Requirement. Lines before the one containing "negotiable, or context-dependent." are to be left out; reproduce that line and all the rest of the entries exactly.

==== Data section ====

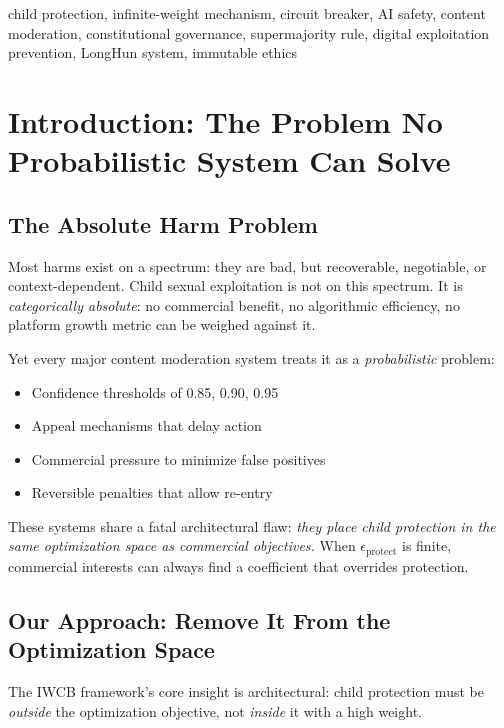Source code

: \documentclass[conference]{IEEEtran}
\begin{document}
\begin{IEEEkeywords}
child protection, infinite-weight mechanism, circuit breaker,
AI safety, content moderation, constitutional governance,
supermajority rule, digital exploitation prevention,
LongHun system, immutable ethics
\end{IEEEkeywords}

\section{Introduction: The Problem No Probabilistic System
Can Solve}

\subsection{The Absolute Harm Problem}

Most harms exist on a spectrum: they are bad, but recoverable,
negotiable, or context-dependent.
Child sexual exploitation is not on this spectrum.
It is \emph{categorically absolute}: no commercial benefit,
no algorithmic efficiency, no platform growth metric
can be weighed against it.

Yet every major content moderation system treats it
as a \emph{probabilistic} problem:
\begin{itemize}
  \item Confidence thresholds of 0.85, 0.90, 0.95
  \item Appeal mechanisms that delay action
  \item Commercial pressure to minimize false positives
  \item Reversible penalties that allow re-entry
\end{itemize}

These systems share a fatal architectural flaw:
\emph{they place child protection in the same optimization space
as commercial objectives.}
When $\epsilon_{\text{protect}}$ is finite,
commercial interests can always find a coefficient
that overrides protection.

\subsection{Our Approach: Remove It From the Optimization Space}

The IWCB framework's core insight is architectural:
child protection must be \emph{outside} the optimization objective,
not \emph{inside} it with a high weight.
\end{document}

====

Result for this exercise.
negotiable, or context-dependent.
Child sexual exploitation is not on this spectrum.
It is \emph{categorically absolute}: no commercial benefit,
no algorithmic efficiency, no platform growth metric
can be weighed against it.

Yet every major content moderation system treats it
as a \emph{probabilistic} problem:
\begin{itemize}
  \item Confidence thresholds of 0.85, 0.90, 0.95
  \item Appeal mechanisms that delay action
  \item Commercial pressure to minimize false positives
  \item Reversible penalties that allow re-entry
\end{itemize}

These systems share a fatal architectural flaw:
\emph{they place child protection in the same optimization space
as commercial objectives.}
When $\epsilon_{\text{protect}}$ is finite,
commercial interests can always find a coefficient
that overrides protection.

\subsection{Our Approach: Remove It From the Optimization Space}

The IWCB framework's core insight is architectural:
child protection must be \emph{outside} the optimization objective,
not \emph{inside} it with a high weight.
\end{document}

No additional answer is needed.